While I was doing the photo a day series I probably added this tree to it many times on days when I was working in the studio and didn’t get out to do anything special. It could be said that it was a ‘fall back position’ image, but not merely that, since it made me look carefully at what was right in my own backyard. A good working principle for all of us.
This is Beppo (Giuseppe), he built this farm we were living on when I made this image, and it’s where we live now. It was 7:15 in the morning and this 80 year old is out there doing what he has done for 45 years. Talking to the cows, looking at the land and reminding me of the Italian immigrants of my youth in the Bronx. All those country people from Puglia and Napoli who came to the big city and became a part of it.

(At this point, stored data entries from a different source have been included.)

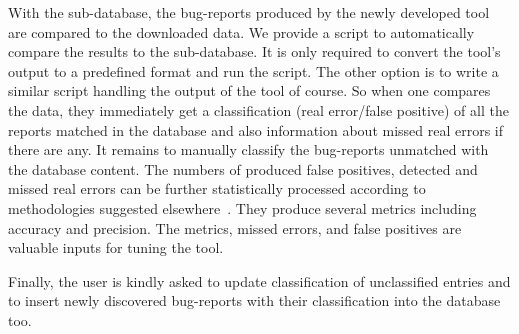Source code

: With the sub-database, the bug-reports produced by the newly developed tool
are compared to the downloaded data. We provide a script to automatically
compare the results to the sub-database. It is only required to convert the
tool's output to a predefined format and run the script. The other option is
to write a similar script handling the output of the tool of course.  So when
one compares the data, they immediately get a classification (real error/false
positive) of all the reports matched in the database and also information
about missed real errors if there are any. It remains to manually classify the
bug-reports unmatched with the database content. The numbers of produced false
positives, detected and missed real errors can be further statistically
processed according to methodologies suggested elsewhere~\cite{HW08,
begbunch}. They produce several metrics including accuracy and precision. The
metrics, missed errors, and false positives are valuable inputs for tuning the
tool. 

Finally, the user is kindly asked to update classification of unclassified
entries and to insert newly discovered bug-reports with their classification
into the database too.


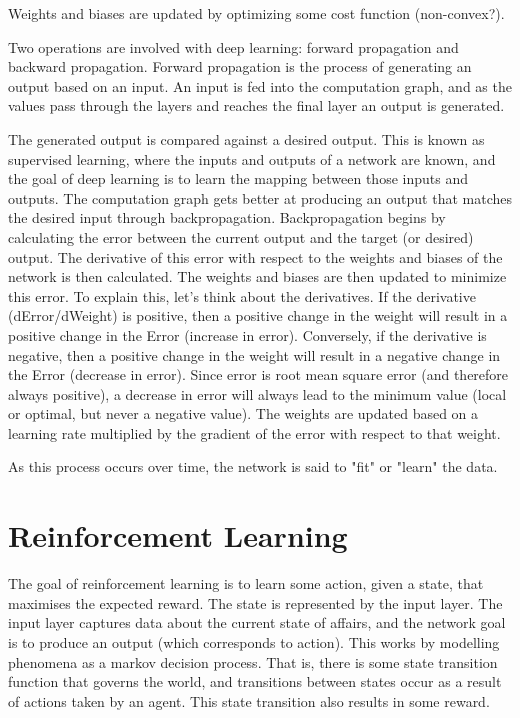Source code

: Weights and biases are updated by optimizing some cost function (non-convex?).

Two operations are involved with deep learning: forward propagation and backward propagation. Forward propagation is the process of generating an output based on an input. An input is fed into the computation graph, and as the values pass through the layers and reaches the final layer an output is generated.

The generated output is compared against a desired output. This is known as supervised learning, where the inputs and outputs of a network are known, and the goal of deep learning is to learn the mapping between those inputs and outputs. The computation graph gets better at producing an output that matches the desired input through backpropagation. Backpropagation begins by calculating the error between the current output and the target (or desired) output. The derivative of this error with respect to the weights and biases of the network is then calculated. The weights and biases are then updated to minimize this error. To explain this, let's think about the derivatives. If the derivative (dError/dWeight) is positive, then a positive change in the weight will result in a positive change in the Error (increase in error). Conversely, if the derivative is negative, then a positive change in the weight will result in a negative change in the Error (decrease in error). Since error is root mean square error (and therefore always positive), a decrease in error will always lead to the minimum value (local or optimal, but never a negative value). The weights are updated based on a learning rate multiplied by the gradient of the error with respect to that weight. 

As this process occurs over time, the network is said to "fit" or "learn" the data.

\section{Reinforcement Learning}

The goal of reinforcement learning is to learn some action, given a state, that maximises the expected reward. The state is represented by the input layer. The input layer captures data about the current state of affairs, and the network goal is to produce an output (which corresponds to action). This works by modelling phenomena as a markov decision process. That is, there is some state transition function that governs the world, and transitions between states occur as a result of actions taken by an agent. This state transition also results in some reward.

Here’s a little story. We had gone to a nearby town for dinner and on the way back, as we passed through a burgo, a small collection of about 5 houses, we saw that 3 people were sitting on the bench right there on the edge of the road that passed through the place. Gianni, ever the connection between all things Tuscan, called out to them as we passed by and they waved to us to stop.

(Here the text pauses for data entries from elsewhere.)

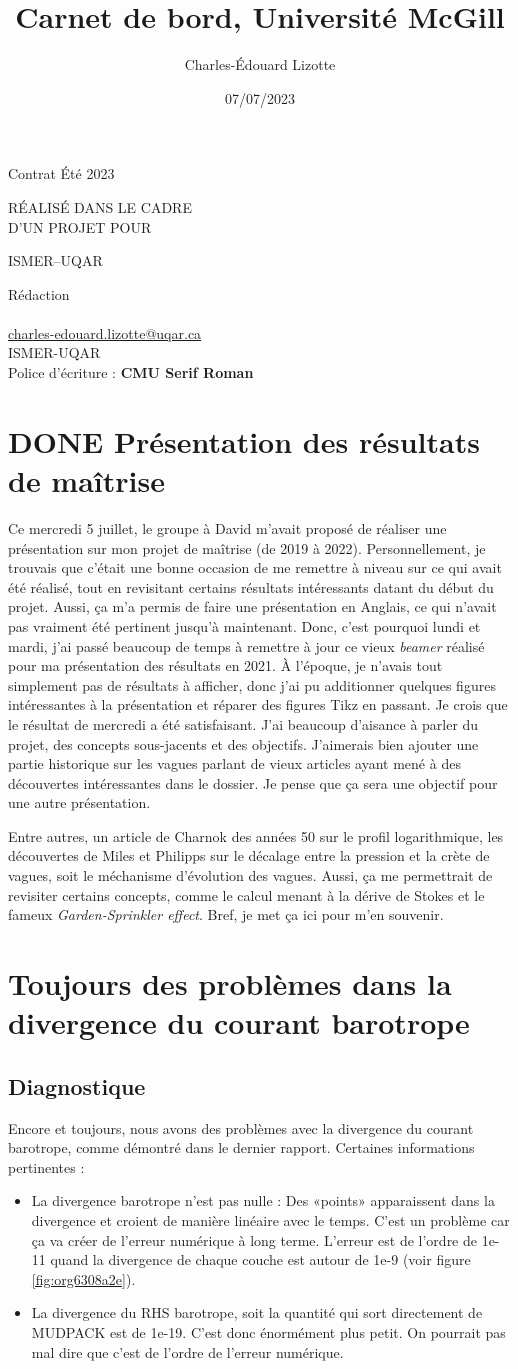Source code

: \documentclass[10pt]{article}
\author{Charles-Édouard Lizotte}
\date{07/07/2023}
\title{Carnet de bord, Université McGill}
\makeatletter
\numberwithin{equation}{section}
\newcommand{\mytitlepage}{
\begin{titlepage}
\begin{center}
{\Huge \thesubtitle \par}
\vspace{2cm}
{\Huge \MakeUppercase{\thetitle} \par}
\vspace{2cm}
RÉALISÉ DANS LE CADRE\\ D'UN PROJET POUR \par
\vspace{2cm}
{\Huge ISMER--UQAR \par}
\vspace{2cm}
{\thedate}
\end{center}
\vfill
Rédaction \\
{\theauthor}\\
\url{charles-edouard.lizotte@uqar.ca}\\
ISMER-UQAR\\
Police d'écriture : \textbf{CMU Serif Roman}
\end{titlepage}
}
\newcommand{\thesubtitle}{Contrat Été 2023}
\makeatother
\begin{document}
\mytitlepage
\tableofcontents\newpage
\section{{\bfseries\sffamily DONE} Présentation des résultats de maîtrise}
\label{sec:org2b633c3}
Ce mercredi 5 juillet, le groupe à David m'avait proposé de réaliser une présentation sur mon projet de maîtrise (de 2019 à 2022).
Personnellement, je trouvais que c'était une bonne occasion de me remettre à niveau sur ce qui avait été réalisé, tout en revisitant certains résultats intéressants datant du début du projet.
Aussi, ça m'a permis de faire une présentation en Anglais, ce qui n'avait pas vraiment été pertinent jusqu'à maintenant.
Donc, c'est pourquoi lundi et mardi, j'ai passé beaucoup de temps à remettre à jour ce vieux \emph{beamer} réalisé pour ma présentation des résultats en 2021.
À l'époque, je n'avais tout simplement pas de résultats à afficher, donc j'ai pu additionner quelques figures intéressantes à la présentation et réparer des figures Tikz en passant.
Je crois que le résultat de mercredi a été satisfaisant.
J'ai beaucoup d'aisance à parler du projet, des concepts sous-jacents et des objectifs.
J'aimerais bien ajouter une partie historique sur les vagues parlant de vieux articles ayant mené à des découvertes intéressantes dans le dossier.
Je pense que ça sera une objectif pour une autre présentation.\bigskip

Entre autres, un article de Charnok des années 50 sur le profil logarithmique, les découvertes de Miles et Philipps sur le décalage entre la pression et la crète de vagues, soit le méchanisme d'évolution des vagues.
Aussi, ça me permettrait de revisiter certains concepts, comme le calcul menant à la dérive de Stokes et le fameux \emph{Garden-Sprinkler effect}.
Bref, je met ça ici pour m'en souvenir.
\section{Toujours des problèmes dans la divergence du courant barotrope}
\label{sec:org3230894}

\subsection{Diagnostique}
\label{sec:orgfba4a65}
Encore et toujours, nous avons des problèmes avec la divergence du courant barotrope, comme démontré dans le dernier rapport.
Certaines informations pertinentes :
\begin{itemize}
\item La divergence barotrope n'est pas nulle : Des «points» apparaissent dans la divergence et croient de manière linéaire avec le temps. C'est un problème car ça va créer de l'erreur numérique à long terme. L'erreur est de l'ordre de 1e-11 quand la divergence de chaque couche est autour de 1e-9 (voir figure \ref{fig:org6308a2e}).
\item La divergence du RHS barotrope, soit la quantité qui sort directement de MUDPACK est de 1e-19. C'est donc énormément plus petit. On pourrait pas mal dire que c'est de l'ordre de l'erreur numérique.
\end{itemize}
\end{document}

As soon as we did, the Italian Opera began, as always, with gestures, and a half hour of stories and laughter. One of the men had broken his arm and was holding a hand carved stick which helped him do whatever he needed to do with his one good arm. By the end of the exchange Gianni walked away with his stick. How he managed to get the guy to give it to him I cannot say, but it offered me a wonderful few minutes of watching the whole drama play out.
Even the nights in Tuscany are rich with possibility.
Be In It
Nature in full force is a beautiful spectacle. Where do the colors come from? How did the clouds become tinged with that faint magenta tone when all the light seems to be mixed into a grey?
To stand in the path of all that energy and let it sweep towards me is one of the joys of living in nature. I always experience the feeling that I must go out into it rather than run for shelter. It was the same for me during my years photographing on Cape Cod. When the weather was at it’s worst – then it was at its best – and the invitation was clear; be in it!
We have all done this, I know. And I don’t often like to try to find figures in clouds, or patterns and faces in shadows, or other potential sources. So when Maggie and I went to Bagno Vignoni – a Roman bath town nearby – for a lunch and a lie down under the Linden trees; because this was the time of year that Linden trees let out a perfume that is like syrup in the air, and it had become a 20 year, mid-June, ritual of ours to make this pilgrimage. So I was surprised, while looking up into the trees, to be reminded of the paintings of Giuseppe Arcimboldo.
I’m sure you have seen these famous paintings of fruits, vegetables, animals, woodland plants and flowers, etc. But there we were, under the animated spirits of the trees, and with a contented, post lunch dreaminess, we watched the spirits emerge.
We went to the train station to drop off my niece. The train in Buonconvento is usually one car long, and runs on a narrow gauge rail line, so not much in the way of excitement happens there. But among the few travelers waiting at the station there was, and only for the briefest of moments, this suggestive little morsel of photographic delight sandwiched between the layers of clouds and countryside, glass and brick, signage and sunlight.